House Speaker Mike Johnson, R-La., is walking a tightrope with House Republicans demanding the inclusion of election integrity legislation to the Trump-backed deal, which he negotiated with Senate Minority Leader Chuck Schumer, D-N.Y., last week.

The government is in its third day of a partial shutdown. Adding the Safeguarding American Voter Eligibility (SAVE) Act, to the package would send the legislation back to the Senate, where Schumer has already vowed to block it.

That would likely extend what was intended to be a temporary closure.

SCHUMER NUKES GOP PUSH FOR 'JIM CROW-ERA' VOTER ID LAWS IN TRUMP-BACKED SHUTDOWN PACKAGE

Trump took to Truth Social to lower the temperature among House Republicans, and noted that he was "working hard with Speaker Johnson to get the current funding deal, which passed in the Senate last week, through the House and to my desk, where I will sign it into Law, IMMEDIATELY!"

"We need to get the Government open, and I hope all Republicans and Democrats will join me in supporting this Bill, and send it to my desk WITHOUT DELAY," Trump said. "There can be NO CHANGES at this time."

HOUSE DEMOCRATS MUTINY SCHUMER’S DEAL WITH WHITE HOUSE, THREATENING LONGER SHUTDOWN

"We will work together in good faith to address the issues that have been raised, but we cannot have another long, pointless, and destructive Shutdown that will hurt our Country so badly — One that will not benefit Republicans or Democrats," he continued. "I hope everyone will vote, YES!"

A cohort of House Republicans, led by Rep. Anna Paulina Luna, R-Fla., wants to see the SAVE Act attached to the five-bill funding package plus short-term extension for the Department of Homeland Security (DHS).

It would require states to obtain proof of citizenship in-person when people register to vote and remove non-citizens from voter rolls.

Rep. Tim Burchett, R-Tenn., told Fox News Digital on Monday that he was leaning against voting to advance the funding deal if the SAVE Act was not attached. Reps. William Timmons, R-S.C., and Eric Burlison, R-Mo., have foreshadowed similar threats.

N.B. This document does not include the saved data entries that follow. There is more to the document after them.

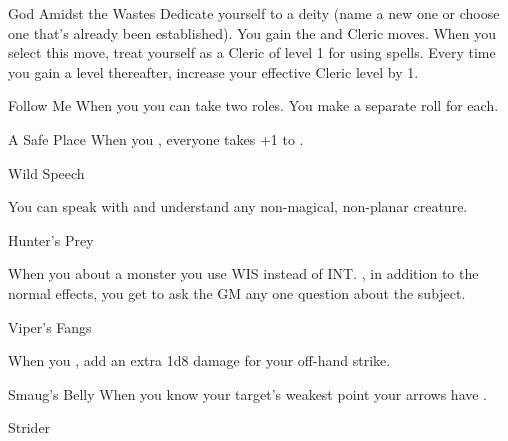 \documentclass[8pt]{extarticle}
\begin{document}
\begin{multicols}{2}
\begin{amove}{God Amidst the Wastes}
  Dedicate yourself to a deity (name a new one or choose one that’s
  already been established). You gain the  and
   Cleric moves. When you select this move, treat
  yourself as a Cleric of level 1 for using spells. Every time you
  gain a level thereafter, increase your effective Cleric level by 1.
\end{amove}

\begin{amove}{Follow Me}
  When you  you can take two
  roles. You make a separate roll for each.
\end{amove}

\begin{amove}{A Safe Place}
  When you , everyone takes +1
  to .
\end{amove}


\vfill\null
\columnbreak

\secondAdvances

\begin{amove}{Wild Speech}

  You can speak with and understand any non-magical, non-planar
  creature.
\end{amove}

\begin{amove}{Hunter’s Prey}

  When you  about a monster you use WIS instead of
  INT. \onMassiveSuccess, in addition to the normal effects, you get
  to ask the GM any one question about the subject.
\end{amove}

\begin{amove}{Viper’s Fangs}

  When you , add
  an extra 1d8 damage for your off-hand strike.
\end{amove}

\begin{amove}{Smaug’s Belly}
  When you know your target’s weakest point your arrows have
  .
\end{amove}

\begin{amove}{Strider}


\end{amove}
\end{multicols}
\end{document}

It’s legislation that has long been shelved since advancing from the House last year. Its passage in the upper chamber is even more unlikely because of the 60-vote filibuster threshold and Senate Democrats’ reticence to even consider supporting it.

'OPENING PANDORA'S BOX': MIKE JOHNSON BACKS TRUMP AFTER WARNING WHITE HOUSE ABOUT DEAL WITH DEMOCRATS

Their demands come as the House Rules Committee, the final gatekeeper for most legislation to get a chamber-wide vote, is set to meet Monday evening to consider the funding deal. Johnson met with Rules Committee members on Monday afternoon ahead of their scheduled meeting. 

Tacking on the SAVE Act would likely kill any chance of the spending deal earning support from House Democrats, who are already resistant to the deal.

And if it were to make it to the Senate, Democrats in the upper chamber are primed to block it.

Without it, however, the group of House conservatives could kill the spending deal during a procedural hurdle called a "rule vote." The House Rules Committee advancing the bill sets up a chamber-wide rule vote, which if successful would unlock debate and set up a final vote on passage.

Rule votes generally fall along partisan lines. And with a one-vote majority after the swearing-in of a new House Democrat who won a special election in Texas over the weekend, Johnson can afford little dissent.

Schumer laid out an edict on Monday against the idea, where he accused Republicans of pushing legislation "reminiscent of Jim Crow-era laws," that he argued would act as a means to suppress voters rather than encourage more secure elections.

"It is a poison pill that will kill any legislation that it is attached to," Schumer said in a statement. "If House Republicans add the SAVE Act to the bipartisan appropriations package it will lead to another prolonged Trump government shutdown."